As for the previous point, it may be hard to compute H for large values of n, and better methods for outlier detection can be used in most cases.

koaning · 2021-12-17T13:22:36Z

@FBruzzesi ah yeah that makes it more clear.

On the studentized residuals ... I think a bell-curve assumption for error might work for some instances, but not all. I'm wondering if the makes sense to introduce a QuantileDifferenceReason and a StandardDeviationReason for this realm of use-cases. Any concerns with using these two?

Regarding HighLeveragePointReason I'm leaning towards asking users to implement an outlier detection system for their use-case. How to detect an outlier tends to be very use-case specific.

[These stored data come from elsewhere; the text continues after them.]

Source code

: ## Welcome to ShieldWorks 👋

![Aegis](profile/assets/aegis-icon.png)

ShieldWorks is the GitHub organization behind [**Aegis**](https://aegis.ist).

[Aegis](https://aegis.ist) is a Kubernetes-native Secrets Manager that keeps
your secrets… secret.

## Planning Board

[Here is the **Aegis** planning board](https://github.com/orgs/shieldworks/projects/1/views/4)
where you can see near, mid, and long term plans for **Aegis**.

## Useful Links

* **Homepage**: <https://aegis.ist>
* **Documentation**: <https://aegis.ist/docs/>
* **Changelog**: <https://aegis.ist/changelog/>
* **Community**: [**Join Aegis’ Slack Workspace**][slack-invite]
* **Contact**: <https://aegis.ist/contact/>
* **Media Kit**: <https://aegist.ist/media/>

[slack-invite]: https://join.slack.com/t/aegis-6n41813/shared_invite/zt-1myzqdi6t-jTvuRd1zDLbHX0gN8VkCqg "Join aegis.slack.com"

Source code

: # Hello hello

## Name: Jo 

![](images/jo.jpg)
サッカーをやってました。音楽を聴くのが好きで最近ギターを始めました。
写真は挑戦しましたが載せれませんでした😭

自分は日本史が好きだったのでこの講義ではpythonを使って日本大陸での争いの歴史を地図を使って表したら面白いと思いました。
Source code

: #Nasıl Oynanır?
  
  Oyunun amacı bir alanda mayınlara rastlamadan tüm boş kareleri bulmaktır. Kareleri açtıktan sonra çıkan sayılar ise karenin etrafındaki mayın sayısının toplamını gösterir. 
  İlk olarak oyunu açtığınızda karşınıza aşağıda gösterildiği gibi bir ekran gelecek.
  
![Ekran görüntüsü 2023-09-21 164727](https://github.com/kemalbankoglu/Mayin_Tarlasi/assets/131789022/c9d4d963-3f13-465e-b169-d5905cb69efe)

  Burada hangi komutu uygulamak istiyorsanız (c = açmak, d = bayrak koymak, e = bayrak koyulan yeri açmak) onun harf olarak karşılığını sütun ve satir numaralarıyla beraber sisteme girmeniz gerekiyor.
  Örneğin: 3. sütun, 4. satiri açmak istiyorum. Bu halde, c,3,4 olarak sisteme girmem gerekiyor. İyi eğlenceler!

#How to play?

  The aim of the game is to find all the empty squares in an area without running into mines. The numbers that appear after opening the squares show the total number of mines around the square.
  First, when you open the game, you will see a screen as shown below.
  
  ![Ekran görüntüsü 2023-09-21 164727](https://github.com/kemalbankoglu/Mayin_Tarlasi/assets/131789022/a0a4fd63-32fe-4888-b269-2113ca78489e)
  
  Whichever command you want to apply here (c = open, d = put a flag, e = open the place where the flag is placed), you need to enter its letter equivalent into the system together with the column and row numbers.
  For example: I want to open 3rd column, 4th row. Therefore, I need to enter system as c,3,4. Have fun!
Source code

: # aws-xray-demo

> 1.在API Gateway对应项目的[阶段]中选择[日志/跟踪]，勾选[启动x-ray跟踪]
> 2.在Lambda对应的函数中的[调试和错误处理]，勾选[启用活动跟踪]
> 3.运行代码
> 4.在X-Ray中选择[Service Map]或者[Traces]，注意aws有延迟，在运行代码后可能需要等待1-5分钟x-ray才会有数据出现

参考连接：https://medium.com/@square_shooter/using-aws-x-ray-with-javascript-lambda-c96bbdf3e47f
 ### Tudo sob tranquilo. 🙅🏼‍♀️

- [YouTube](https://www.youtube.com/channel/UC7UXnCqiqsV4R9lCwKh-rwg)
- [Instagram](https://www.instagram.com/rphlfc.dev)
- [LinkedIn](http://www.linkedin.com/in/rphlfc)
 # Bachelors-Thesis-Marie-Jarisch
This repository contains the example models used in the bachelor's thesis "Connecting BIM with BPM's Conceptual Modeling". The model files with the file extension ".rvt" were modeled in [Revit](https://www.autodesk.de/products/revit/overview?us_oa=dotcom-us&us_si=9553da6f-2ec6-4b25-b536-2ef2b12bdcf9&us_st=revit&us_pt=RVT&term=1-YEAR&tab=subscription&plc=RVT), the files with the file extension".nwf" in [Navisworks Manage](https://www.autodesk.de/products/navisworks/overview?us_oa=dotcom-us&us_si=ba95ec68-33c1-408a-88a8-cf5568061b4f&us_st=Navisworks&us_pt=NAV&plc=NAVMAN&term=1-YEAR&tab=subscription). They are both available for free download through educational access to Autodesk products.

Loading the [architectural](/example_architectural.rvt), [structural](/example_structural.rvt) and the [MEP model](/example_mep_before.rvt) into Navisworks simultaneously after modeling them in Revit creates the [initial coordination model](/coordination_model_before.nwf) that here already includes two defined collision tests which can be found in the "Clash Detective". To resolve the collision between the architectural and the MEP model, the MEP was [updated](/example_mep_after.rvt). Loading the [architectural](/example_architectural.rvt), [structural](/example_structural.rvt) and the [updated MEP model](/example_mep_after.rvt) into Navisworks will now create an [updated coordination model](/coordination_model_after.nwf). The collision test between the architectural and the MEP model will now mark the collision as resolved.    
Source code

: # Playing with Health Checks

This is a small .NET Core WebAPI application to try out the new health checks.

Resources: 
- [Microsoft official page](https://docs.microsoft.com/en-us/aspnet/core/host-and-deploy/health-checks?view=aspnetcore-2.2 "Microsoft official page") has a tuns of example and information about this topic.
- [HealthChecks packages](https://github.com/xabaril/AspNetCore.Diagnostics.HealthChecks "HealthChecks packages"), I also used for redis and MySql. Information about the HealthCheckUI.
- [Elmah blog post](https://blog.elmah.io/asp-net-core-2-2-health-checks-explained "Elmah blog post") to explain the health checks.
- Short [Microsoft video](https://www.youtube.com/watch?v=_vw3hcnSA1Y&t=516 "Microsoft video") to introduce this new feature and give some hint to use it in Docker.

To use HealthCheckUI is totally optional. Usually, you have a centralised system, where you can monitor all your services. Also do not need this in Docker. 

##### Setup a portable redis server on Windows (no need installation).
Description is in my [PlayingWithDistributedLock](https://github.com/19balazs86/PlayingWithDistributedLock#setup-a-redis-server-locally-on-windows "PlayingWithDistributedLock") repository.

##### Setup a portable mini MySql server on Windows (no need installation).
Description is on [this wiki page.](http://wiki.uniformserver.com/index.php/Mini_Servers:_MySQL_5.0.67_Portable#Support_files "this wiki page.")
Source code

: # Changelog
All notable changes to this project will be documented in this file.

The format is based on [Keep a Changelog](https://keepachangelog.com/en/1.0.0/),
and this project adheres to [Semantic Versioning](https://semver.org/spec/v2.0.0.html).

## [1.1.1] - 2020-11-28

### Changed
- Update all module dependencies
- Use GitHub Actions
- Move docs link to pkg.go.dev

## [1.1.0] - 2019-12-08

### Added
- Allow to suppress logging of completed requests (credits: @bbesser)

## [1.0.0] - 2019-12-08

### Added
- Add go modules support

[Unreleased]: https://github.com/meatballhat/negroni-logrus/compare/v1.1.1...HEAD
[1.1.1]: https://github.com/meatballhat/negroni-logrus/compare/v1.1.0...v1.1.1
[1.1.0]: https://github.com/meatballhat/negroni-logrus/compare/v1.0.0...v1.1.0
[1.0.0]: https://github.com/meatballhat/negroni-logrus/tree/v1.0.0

FBruzzesi · 2021-12-17T15:10:34Z

I believe those two Reason(s) you are proposing should cover the majority of cases.
Also totally make senso to keep custom outlier detection model, especially since there is a OutlierReason already implemented.

koaning · 2021-12-17T15:28:51Z

I've changed the title of this issue to reflect this.

I'm not sure when I'll have time to work on this feature though. Part of me is also wondering if we should first find a representative dataset such that we might have a valid demo for these tools. Any suggestions for a dataset are very welcome.

FBruzzesi · 2021-12-17T15:31:29Z

I can work on it and try to find a toy dataset where it applies

koaning · 2021-12-17T15:33:46Z

Grand! Let me know if you appreciate any support/review.

My advice might be to first try to run the problem on the dataset before worrying too much about implementation. It's much easier to tackle the theoretical part of a problem when there's a practical example done.

FBruzzesi · 2021-12-17T19:32:21Z

Hey @koaning, I have few questions/observations:

StandardDeviationReason doesn't feel like a great name for the feature, as I would relate it to the overall model rather than single point predictions. How about something like AbsoluteDifferenceStdReason or StandardizedErrorReason?
Just want to make sure we agree on what QuantileDifferenceReason means. I implemented a check for residuals to be in within the [q1 - 1.5 IQR, q3 + 1.5 IQR] range where q1, q3 and IQR are first quartile, third quartile and interquartile range respectively. And more generally withing [quantiles[0] - multiplier * IQR, quantiles[1] + multiplier * IQR].
As a styling question: can I check values validity with assert statement (e.g. positive threshold and quantiles within 0-1 range)?
Finally, how should I proceed forward? I tested on diabets toy dataset from sklearn, yielding few examples for both Reasons.

Please let me know if something isn't clear, I may comment here with some code snippet as well if needed.

koaning · 2021-12-17T20:04:57Z

StandardDeviationReason doesn't feel like a great name for the feature

I think StandardizedErrorReason sounds good for now. I'll noodle on it a bit.

Just want to make sure we agree on what QuantileDifferenceReason means.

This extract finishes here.